Atualizado em 28/01/2015, às 13h30

Por Dílson Catarino*:

Apesar da maioria da população ser contra, a partir deste ano os impostos serão maiores.

Dias desses recebi um e-mail de uma jornalista (cujo nome omito, por não ter recebido autorização para divulgá-lo) com uma dúvida interessante. Eis sua pergunta:

"Em primeiro lugar gostaria de parabenizá-lo pelo alto grau de conhecimento e domínio dessa língua maravilhosa, a nossa Língua Portuguesa.
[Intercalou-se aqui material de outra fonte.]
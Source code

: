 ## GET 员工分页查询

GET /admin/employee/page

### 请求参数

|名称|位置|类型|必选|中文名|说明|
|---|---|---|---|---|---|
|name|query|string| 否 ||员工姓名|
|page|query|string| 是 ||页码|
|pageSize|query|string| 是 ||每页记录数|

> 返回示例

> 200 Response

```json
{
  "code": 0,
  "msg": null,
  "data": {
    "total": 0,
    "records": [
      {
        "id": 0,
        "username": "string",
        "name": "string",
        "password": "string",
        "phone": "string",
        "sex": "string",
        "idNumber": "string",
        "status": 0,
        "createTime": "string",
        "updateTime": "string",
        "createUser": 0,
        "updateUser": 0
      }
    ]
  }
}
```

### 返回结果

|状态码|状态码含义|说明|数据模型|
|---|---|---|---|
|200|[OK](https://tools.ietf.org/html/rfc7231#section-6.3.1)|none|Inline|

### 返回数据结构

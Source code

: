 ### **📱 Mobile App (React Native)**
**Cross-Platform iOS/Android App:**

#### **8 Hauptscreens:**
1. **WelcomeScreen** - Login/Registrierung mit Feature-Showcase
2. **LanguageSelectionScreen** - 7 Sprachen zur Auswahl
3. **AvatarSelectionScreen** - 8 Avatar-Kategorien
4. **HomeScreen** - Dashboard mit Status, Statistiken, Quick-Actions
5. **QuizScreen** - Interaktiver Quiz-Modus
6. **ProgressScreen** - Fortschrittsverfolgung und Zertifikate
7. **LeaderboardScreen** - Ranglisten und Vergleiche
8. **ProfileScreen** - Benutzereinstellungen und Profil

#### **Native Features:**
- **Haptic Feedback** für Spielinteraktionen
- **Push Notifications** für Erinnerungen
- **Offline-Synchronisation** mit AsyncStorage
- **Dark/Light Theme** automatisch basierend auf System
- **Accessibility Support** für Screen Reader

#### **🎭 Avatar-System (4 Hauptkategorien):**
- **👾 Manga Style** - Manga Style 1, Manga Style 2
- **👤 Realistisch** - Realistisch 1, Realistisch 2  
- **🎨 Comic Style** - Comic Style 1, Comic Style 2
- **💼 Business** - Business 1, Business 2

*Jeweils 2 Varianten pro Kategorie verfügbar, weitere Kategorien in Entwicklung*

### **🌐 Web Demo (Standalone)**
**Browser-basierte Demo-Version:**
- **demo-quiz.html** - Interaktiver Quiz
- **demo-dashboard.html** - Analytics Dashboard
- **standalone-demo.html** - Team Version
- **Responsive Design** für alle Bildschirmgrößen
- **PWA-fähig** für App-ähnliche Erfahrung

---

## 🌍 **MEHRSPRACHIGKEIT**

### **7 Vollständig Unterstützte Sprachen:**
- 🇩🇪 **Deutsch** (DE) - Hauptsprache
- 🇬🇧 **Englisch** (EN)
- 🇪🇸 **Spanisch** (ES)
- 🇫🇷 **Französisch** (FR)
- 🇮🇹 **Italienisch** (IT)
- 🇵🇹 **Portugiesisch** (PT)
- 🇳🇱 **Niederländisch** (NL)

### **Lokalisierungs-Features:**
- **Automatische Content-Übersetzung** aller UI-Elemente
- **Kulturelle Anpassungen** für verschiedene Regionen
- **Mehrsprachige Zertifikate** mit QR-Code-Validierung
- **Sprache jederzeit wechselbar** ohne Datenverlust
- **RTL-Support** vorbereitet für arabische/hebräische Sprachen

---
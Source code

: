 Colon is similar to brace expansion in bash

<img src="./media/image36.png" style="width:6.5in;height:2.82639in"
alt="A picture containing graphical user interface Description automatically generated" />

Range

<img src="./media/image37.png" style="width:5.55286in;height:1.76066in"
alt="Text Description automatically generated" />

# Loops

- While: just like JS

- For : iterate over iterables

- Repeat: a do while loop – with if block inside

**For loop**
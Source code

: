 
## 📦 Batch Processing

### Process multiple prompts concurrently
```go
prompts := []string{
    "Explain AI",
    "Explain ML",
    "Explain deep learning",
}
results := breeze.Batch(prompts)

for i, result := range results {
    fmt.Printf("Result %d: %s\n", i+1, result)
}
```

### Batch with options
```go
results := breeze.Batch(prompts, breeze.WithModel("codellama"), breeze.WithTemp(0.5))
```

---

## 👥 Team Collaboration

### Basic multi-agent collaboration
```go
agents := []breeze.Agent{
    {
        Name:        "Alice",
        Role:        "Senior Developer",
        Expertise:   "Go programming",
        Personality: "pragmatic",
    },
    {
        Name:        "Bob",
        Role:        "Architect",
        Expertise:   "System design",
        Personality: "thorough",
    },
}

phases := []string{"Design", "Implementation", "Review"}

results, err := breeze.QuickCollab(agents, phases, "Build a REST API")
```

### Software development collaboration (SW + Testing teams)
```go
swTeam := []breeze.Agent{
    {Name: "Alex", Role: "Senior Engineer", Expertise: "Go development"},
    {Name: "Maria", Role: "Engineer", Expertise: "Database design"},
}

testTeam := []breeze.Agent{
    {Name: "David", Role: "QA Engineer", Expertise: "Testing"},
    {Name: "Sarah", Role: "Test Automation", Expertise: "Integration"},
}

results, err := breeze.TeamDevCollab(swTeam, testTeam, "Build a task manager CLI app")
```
Sou jornalista e achei que sabia um pouco de português, mas depois de ler algumas das suas explicações fiquei pasma com minha ignorância em certos assuntos. Bom, a minha dúvida é com relação às seguintes expressões:

a partir de, através de, apesar de.

Sei que existe um regra que impede de juntar essa preposição de com o artigo, por exemplo: apesar da, a partir do e através dessa...

Como funciona isso, quando não se pode usar, quais as expressões e por quê?"

Agora, eis minha resposta:

Não existe regra que impeça juntar a preposição de com os artigos; aliás é mais frequente a contração das preposições de, em e por com os artigo o, a, os, as: do, da, dos, das, no, na, nos, nas, pelo, pela, pelos, pelas do que a combinação dos elementos separadamente. Veja alguns exemplos:

  • Acredito nas suas palavras
  • Rezo pela recuperação dele
  • Apesar da crise, cresceremos nos próximos anos
  • A partir da próxima segunda-feira, atenderemos somente no período da manhã
  • A luz solar passa através das janelas
  • Está na hora do recreio

Em nenhum dos exemplos citados, a preposição e o artigo poderiam ficar separados.

A contração da preposição com o artigo passa a ser equivocada se o elemento posterior à preposição funcionar como sujeito de um verbo. Se o elemento posterior à preposição funcionar como sujeito, o artigo deverá ficar isolado. Por exemplo:

Apesar de a crise ainda existir, cresceremos nos próximos anos.

(Perceba que o substantivo crise funciona como sujeito do verbo existir, já que Que é que existe?: Resposta: a crise. A preposição de e o artigo a devem, portanto, ficar separados - de a - e não juntos. Seria inadequado, portanto, escrever Apesar da crise ainda existir... )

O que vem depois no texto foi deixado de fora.